Problem
Please copy every line of the records below that holds the word "assigned".

Supplied entries
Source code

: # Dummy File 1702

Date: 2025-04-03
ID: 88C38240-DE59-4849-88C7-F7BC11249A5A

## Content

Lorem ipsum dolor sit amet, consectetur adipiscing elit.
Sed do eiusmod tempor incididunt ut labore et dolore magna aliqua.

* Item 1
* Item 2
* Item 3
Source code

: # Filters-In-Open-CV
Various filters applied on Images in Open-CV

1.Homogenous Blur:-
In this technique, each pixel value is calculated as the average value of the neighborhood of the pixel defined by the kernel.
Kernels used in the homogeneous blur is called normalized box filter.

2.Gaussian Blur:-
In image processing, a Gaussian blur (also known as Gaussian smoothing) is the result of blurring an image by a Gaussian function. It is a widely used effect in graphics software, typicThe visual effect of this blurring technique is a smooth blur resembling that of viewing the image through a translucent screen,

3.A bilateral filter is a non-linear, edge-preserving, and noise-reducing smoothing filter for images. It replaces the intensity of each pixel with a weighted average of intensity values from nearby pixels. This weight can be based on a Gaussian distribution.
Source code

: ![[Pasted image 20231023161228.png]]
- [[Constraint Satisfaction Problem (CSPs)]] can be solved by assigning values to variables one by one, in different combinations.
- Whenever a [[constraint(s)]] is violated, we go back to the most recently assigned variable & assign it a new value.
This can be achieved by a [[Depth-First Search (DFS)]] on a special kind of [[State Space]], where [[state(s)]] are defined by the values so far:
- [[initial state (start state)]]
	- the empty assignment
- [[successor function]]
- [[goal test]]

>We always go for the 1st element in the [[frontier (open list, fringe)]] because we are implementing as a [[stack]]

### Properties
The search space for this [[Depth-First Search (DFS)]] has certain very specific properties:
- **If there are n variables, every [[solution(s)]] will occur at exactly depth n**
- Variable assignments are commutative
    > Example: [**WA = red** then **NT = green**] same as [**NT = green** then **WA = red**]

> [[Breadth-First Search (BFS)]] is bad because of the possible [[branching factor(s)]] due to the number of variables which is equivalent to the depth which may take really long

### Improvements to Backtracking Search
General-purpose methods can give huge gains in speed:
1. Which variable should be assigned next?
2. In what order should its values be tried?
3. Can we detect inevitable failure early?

Your solution
- Whenever a [[constraint(s)]] is violated, we go back to the most recently assigned variable & assign it a new value.
1. Which variable should be assigned next?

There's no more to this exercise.